## RECORDS FOR PROCESSING
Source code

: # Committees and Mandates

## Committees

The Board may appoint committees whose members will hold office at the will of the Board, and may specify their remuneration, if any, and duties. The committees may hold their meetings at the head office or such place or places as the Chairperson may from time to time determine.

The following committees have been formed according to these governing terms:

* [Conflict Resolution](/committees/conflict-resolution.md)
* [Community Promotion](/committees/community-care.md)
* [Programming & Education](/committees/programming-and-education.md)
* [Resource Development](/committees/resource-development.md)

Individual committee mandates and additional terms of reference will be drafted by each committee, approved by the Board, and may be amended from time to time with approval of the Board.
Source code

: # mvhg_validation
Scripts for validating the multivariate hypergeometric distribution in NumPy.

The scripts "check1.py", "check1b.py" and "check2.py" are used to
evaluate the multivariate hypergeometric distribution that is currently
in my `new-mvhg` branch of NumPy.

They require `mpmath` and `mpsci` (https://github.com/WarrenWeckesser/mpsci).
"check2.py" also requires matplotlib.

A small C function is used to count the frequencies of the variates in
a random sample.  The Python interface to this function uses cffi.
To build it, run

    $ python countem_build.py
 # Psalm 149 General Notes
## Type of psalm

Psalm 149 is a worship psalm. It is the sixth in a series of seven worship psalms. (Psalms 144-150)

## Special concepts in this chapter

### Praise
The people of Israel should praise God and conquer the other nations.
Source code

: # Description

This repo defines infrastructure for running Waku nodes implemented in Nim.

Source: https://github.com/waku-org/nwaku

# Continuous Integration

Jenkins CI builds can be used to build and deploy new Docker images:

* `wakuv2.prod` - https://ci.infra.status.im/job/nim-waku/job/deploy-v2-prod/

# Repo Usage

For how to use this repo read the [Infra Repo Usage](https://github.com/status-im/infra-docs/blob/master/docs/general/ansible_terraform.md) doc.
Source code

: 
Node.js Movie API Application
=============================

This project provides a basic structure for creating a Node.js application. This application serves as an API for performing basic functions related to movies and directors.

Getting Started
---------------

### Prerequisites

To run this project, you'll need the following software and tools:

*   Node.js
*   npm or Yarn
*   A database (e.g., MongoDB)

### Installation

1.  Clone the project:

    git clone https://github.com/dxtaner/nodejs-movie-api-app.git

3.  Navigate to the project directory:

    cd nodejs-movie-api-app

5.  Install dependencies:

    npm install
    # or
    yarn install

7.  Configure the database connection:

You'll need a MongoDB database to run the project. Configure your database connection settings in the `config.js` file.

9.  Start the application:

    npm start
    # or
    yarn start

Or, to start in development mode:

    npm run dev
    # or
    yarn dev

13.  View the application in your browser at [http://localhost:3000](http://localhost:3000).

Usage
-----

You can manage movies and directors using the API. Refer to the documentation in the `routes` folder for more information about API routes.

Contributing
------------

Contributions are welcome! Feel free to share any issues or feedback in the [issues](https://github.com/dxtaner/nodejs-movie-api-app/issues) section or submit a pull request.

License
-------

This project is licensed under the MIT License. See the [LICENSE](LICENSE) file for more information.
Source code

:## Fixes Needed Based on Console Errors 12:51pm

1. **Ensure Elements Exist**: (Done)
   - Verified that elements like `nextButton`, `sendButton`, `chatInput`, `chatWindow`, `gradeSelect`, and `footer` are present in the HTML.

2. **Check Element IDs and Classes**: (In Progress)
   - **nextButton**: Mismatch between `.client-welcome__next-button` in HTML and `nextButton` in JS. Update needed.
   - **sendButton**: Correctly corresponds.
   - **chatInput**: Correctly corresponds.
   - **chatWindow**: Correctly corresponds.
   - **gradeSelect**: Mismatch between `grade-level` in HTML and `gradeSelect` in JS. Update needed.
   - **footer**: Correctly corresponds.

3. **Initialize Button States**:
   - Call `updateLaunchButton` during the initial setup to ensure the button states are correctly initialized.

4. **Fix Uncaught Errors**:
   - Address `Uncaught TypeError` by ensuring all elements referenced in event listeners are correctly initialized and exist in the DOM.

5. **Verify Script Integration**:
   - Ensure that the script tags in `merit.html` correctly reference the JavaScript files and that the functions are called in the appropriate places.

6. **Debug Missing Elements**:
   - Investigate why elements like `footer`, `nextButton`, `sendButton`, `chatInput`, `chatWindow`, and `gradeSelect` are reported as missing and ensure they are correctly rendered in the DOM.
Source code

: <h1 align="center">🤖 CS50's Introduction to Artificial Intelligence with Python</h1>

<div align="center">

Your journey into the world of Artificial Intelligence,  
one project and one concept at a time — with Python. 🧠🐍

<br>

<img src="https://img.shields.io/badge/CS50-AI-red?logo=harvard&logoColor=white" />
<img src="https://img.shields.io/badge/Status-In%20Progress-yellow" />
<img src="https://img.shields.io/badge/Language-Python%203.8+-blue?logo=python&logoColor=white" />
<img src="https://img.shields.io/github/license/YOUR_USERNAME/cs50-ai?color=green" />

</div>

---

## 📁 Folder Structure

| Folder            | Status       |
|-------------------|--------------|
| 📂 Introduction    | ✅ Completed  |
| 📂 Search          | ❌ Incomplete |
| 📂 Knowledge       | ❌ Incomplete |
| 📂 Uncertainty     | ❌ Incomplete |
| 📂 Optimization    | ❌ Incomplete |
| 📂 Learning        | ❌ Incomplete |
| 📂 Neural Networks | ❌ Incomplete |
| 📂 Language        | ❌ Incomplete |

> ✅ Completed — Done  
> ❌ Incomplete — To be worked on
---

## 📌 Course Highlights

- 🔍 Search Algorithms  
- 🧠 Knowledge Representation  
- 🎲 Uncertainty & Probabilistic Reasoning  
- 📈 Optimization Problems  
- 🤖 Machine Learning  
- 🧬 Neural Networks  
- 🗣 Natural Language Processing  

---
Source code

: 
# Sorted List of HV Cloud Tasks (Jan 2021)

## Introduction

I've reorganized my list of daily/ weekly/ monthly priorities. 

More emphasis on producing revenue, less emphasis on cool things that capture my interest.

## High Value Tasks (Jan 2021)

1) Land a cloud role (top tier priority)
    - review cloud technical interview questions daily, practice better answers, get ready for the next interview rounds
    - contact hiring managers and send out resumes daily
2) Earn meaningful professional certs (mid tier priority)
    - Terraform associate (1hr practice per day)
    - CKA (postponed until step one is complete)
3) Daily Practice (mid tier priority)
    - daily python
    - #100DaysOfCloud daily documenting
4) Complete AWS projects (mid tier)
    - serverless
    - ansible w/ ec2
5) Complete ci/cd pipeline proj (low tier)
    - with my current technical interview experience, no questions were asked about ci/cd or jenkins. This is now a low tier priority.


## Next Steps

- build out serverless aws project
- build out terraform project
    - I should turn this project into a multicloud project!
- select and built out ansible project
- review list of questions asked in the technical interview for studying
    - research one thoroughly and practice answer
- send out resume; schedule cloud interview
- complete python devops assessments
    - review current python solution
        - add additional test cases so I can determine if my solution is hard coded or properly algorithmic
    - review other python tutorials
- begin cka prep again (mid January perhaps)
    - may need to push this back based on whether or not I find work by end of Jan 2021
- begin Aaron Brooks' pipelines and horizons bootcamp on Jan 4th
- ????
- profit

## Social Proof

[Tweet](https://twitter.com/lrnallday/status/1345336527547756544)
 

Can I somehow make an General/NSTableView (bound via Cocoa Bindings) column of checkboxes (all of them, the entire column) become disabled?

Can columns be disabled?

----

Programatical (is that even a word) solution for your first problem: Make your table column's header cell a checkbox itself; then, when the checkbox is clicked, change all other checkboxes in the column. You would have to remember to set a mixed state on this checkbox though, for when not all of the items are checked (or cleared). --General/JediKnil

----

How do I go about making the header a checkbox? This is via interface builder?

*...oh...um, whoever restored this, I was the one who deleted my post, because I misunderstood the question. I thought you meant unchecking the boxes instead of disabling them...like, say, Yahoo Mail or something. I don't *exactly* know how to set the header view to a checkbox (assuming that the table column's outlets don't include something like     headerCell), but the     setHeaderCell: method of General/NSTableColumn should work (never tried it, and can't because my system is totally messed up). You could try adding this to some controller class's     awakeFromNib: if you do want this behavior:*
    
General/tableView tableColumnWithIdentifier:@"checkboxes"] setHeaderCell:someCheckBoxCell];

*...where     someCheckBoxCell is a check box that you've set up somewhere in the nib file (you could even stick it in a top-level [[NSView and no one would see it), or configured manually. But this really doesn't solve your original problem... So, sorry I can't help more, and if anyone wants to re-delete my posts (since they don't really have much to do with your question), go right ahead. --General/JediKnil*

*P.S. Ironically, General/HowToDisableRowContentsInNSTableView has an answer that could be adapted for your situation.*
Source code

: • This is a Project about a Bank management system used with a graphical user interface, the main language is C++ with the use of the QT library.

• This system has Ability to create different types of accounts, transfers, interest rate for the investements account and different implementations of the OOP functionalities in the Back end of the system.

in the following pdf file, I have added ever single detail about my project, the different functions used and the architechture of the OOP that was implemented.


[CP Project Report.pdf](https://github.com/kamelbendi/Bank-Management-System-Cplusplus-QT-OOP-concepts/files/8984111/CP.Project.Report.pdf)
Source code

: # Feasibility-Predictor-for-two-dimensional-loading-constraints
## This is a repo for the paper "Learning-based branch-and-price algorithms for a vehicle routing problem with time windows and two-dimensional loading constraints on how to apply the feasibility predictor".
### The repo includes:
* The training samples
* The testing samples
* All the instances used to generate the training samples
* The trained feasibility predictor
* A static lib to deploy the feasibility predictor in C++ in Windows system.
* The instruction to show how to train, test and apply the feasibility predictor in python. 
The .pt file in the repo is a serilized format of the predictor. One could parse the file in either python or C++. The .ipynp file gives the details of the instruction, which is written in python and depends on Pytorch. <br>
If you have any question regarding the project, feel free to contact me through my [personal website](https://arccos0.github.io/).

## TO DO
Would you output, from the records above, exactly the run of lines that starts at the line containing "The people of" and ends at the line containing "# Continuous Integration", and only that run?

## YOUR SOLUTION
The people of Israel should praise God and conquer the other nations.
Source code

: # Description

This repo defines infrastructure for running Waku nodes implemented in Nim.

Source: https://github.com/waku-org/nwaku

# Continuous Integration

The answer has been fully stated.